By Courtney Lewis Opdahl |
It’s a beautiful autumn evening, and I considered briefly sitting on the deck or in the gazebo in the shade of our young maple tree, which turned fiery red almost overnight. My natural instinct is to sit or lie down after a long work day or day full of appointments, even if I’ve been sitting all day.
But as we know, sitting all day isn’t good for our bodies — even for those of us committed to regular workouts. Mayo Clinic researcher James Levine, MD, PhD, even deemed “excessive sitting…a lethal activity.” (Dr. Levine is one of the pioneers of the standing-desk movement: see his WorkWhileWalking.com site for more.)

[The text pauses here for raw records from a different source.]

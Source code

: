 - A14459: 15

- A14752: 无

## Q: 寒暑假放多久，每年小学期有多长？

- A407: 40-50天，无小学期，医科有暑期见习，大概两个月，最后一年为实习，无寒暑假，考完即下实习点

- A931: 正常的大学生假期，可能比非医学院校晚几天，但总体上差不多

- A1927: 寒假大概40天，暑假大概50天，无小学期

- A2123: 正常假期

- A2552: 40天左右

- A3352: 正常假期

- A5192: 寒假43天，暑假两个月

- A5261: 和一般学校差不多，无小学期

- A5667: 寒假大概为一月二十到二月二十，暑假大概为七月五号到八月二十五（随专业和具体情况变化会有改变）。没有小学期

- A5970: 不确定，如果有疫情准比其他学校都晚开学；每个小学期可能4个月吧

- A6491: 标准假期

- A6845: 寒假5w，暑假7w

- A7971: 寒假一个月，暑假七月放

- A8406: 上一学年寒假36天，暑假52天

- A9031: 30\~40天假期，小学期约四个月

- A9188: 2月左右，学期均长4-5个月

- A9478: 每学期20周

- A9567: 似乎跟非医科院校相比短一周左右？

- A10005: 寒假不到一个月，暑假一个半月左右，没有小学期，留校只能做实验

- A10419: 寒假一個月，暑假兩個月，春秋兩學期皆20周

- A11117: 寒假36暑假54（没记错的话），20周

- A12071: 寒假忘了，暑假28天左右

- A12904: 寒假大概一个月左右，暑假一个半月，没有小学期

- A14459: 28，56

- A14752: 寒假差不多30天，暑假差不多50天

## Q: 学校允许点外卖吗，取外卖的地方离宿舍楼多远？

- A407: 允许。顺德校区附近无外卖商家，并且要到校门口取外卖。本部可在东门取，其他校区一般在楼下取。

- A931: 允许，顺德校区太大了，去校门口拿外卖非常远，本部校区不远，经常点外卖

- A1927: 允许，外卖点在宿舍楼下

So instead, Chloe and I took a walk, following the loop we’ve been doing each weeknight before dinner since last Monday. From my front door, it’s about 1.5 miles, and takes us about 25 minutes to walk or 20 minutes to walk-run-walk-run. It also feels very doable, so even when I’m short on time, I don’t make excuses.
Chloe and I have made a deal, you see:
Once I feel like we’re running the loop easily in a swift fashion every day, we’ll move on to running around the nearby lake, which neighbors say is about 3 miles around. (There’s a larger lake, roughly 6 miles around, a bit farther away, but I’m sticking with these two goals for now.)
As I walked, I thought about an exchange I had recently with a reader who’s working on her How I Did It story for our January issue: She was at the gym and noticed that the towels were much easier to wrap (and stay put) on her body now that she’s lost more than 60 pounds. She said it seemed small, but it made her so happy. To me, it didn’t seem small at all as I had the same challenge. (Since the towels stretch when they get wet, I would usually wrap a towel around my waist and wear my sports bra to the shower. The stretched-out towel served me better on the walk back to my locker.)
I pondered my other seemingly small victories, and remembered one that’s come to light recently.
Passing people on the stairwell. There are two main stairwells in our office building: one main large flight in the center, and a narrower side stairwell. I usually take the back stairs, mostly out of habit, and I realized it’s often because I would feel like I’m on display in the main stairwell. The walls are glass, it’s completely open, and I assumed that everyone would see me huff and puff as I climbed the stairs. My body can handle stairs much better than it used to, but still, I head to the back.
At my old weight, when I’d use the narrow stairwell, passersby would stop and let me walk up first. I know they thought they were being kind in letting me go first, but all I could think was, I must be too fat for them to walk beside me. I can’t fit on this flight with another person. Not only was my body hurting from walking the steps, my heart was hurting, too.
But today, and for the past few weeks, something remarkable happened: I climbed the stairs without panting, without being winded, and as I trot up and down the flights, no one stops to wait. People walk right past me — and they don’t even have to turn sideways! Golly, I bet would could stand three adults wide in that stairwell!
I knew all the big reasons for why I wanted to lose weight, but I couldn’t have expected the joy of the small celebrations. It’s a great reminder to keep me motivated as we get ready to start a new month.